I've never been bothered by the function row, because it takes up very little extra space. I don't mind 60% keyboards either. Fn-numbers reduce overreaching even further, provided the Fn key is reasonably placed, it's only worse for something like SC. (I'm leaving out vertical placement of function keys somewhere on the side, because it makes them harder to reach from the home row.)
The space gained by ditching another row is still quite small. An embedded numpad layer might work pretty well for numbers around the home row though. However, where do you put the function keys now? What about the punctuation? That's at least three modifiers/toggles. And chording suddenly becomes very tricky.
What about doing it the other way around and add rows?

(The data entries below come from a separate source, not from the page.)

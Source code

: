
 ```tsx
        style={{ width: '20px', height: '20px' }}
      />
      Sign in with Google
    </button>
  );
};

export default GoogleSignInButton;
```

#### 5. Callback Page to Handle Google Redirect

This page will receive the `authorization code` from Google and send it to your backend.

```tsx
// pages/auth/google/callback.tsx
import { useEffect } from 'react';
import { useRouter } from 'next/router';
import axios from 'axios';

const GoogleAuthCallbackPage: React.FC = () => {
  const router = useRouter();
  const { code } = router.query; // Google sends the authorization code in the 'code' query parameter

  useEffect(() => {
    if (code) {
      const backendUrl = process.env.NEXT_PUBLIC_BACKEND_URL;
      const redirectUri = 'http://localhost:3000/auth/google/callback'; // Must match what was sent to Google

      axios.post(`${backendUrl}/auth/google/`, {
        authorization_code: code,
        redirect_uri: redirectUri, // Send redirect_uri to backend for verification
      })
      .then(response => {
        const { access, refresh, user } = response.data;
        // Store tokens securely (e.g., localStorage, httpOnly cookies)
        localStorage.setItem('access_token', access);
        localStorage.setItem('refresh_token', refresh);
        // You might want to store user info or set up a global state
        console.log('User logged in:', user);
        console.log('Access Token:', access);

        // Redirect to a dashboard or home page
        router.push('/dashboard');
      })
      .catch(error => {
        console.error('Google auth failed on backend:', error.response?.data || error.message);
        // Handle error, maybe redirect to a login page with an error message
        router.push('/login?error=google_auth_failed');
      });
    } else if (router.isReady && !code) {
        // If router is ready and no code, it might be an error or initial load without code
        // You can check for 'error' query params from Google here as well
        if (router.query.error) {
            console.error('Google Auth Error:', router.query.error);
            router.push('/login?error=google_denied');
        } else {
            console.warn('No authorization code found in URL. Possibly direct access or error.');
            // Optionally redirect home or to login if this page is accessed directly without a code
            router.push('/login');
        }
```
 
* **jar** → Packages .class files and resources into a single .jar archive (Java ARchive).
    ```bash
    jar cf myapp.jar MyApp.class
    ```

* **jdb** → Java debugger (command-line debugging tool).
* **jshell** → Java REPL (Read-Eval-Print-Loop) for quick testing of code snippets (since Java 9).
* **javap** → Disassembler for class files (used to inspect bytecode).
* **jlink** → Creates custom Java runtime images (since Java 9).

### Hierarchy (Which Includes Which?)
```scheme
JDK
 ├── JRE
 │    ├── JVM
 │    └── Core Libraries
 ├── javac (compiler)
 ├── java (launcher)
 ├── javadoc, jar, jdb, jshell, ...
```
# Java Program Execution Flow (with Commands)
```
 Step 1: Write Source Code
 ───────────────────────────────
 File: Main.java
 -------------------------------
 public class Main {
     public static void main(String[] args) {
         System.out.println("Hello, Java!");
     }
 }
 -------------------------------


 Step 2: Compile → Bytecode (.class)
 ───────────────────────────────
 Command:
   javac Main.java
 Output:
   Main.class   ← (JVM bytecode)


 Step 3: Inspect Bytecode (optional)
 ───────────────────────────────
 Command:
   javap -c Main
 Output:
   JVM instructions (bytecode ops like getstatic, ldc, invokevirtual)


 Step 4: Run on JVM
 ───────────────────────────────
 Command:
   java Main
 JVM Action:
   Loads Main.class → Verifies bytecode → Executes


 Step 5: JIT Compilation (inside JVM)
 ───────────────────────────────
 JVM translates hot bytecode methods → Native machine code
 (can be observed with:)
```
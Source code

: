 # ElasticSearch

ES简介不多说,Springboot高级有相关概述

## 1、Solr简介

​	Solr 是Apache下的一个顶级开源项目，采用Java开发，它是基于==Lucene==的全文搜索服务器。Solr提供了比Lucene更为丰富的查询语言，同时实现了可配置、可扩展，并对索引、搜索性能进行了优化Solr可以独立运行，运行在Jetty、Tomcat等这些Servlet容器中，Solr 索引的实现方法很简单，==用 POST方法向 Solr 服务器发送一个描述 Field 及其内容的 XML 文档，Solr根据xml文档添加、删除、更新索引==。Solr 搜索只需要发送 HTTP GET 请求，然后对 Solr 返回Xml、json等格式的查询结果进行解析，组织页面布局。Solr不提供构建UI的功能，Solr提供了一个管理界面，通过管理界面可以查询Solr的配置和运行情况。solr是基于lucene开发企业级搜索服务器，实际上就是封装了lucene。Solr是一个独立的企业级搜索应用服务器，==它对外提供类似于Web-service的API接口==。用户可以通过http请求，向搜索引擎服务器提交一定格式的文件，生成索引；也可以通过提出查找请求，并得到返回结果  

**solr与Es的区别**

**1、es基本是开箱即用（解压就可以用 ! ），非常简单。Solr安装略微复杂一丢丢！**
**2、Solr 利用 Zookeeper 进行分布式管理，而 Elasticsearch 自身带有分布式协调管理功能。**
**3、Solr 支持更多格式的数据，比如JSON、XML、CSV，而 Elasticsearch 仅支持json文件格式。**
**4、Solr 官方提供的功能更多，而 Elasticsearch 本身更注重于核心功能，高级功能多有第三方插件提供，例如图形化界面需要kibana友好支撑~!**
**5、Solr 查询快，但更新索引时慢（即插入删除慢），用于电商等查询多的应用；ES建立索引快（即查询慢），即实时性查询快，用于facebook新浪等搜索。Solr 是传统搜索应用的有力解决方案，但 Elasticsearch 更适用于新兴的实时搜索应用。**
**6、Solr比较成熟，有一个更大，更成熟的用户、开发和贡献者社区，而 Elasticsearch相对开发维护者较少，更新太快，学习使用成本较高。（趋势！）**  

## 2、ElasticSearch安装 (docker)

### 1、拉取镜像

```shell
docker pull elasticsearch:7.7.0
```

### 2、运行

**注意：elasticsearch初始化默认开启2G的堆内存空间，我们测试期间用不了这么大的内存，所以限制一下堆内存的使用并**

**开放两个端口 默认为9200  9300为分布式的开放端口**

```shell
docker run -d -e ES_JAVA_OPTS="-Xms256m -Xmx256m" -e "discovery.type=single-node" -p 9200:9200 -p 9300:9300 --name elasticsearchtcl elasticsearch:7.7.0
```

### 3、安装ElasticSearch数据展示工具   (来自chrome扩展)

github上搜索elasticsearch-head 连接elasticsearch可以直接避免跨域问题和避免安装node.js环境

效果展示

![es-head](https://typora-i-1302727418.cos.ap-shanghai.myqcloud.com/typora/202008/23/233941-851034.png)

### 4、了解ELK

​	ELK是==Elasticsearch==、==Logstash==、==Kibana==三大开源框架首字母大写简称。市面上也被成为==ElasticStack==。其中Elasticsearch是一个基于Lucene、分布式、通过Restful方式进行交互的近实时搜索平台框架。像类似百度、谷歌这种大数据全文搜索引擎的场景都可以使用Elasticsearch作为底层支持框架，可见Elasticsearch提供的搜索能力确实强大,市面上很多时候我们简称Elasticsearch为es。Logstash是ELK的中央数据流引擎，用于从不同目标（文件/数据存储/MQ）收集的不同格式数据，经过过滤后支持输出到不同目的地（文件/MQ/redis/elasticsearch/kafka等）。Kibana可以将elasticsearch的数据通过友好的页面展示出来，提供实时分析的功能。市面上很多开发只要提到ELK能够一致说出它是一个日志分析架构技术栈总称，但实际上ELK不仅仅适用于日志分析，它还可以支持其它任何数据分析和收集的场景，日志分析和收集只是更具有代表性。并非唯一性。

- I've tried to use a keyboard with two bottom rows, an emulation of thumb clusters and palm keys. It worked surprisingly well with a proper choice of keycap profiles.
- Some keyboards designers have added one row for punctuation (Maltron and Kinesis at the bottom; Marsan between the number and the upper letter rows).
- Many (mostly old) terminal/industrial keyboards have an additional row of function keys (F13 to F24 or macros). Unfortunately, these aren't exactly easy to reach from the home row, due to the maintained gap between the number and the function rows.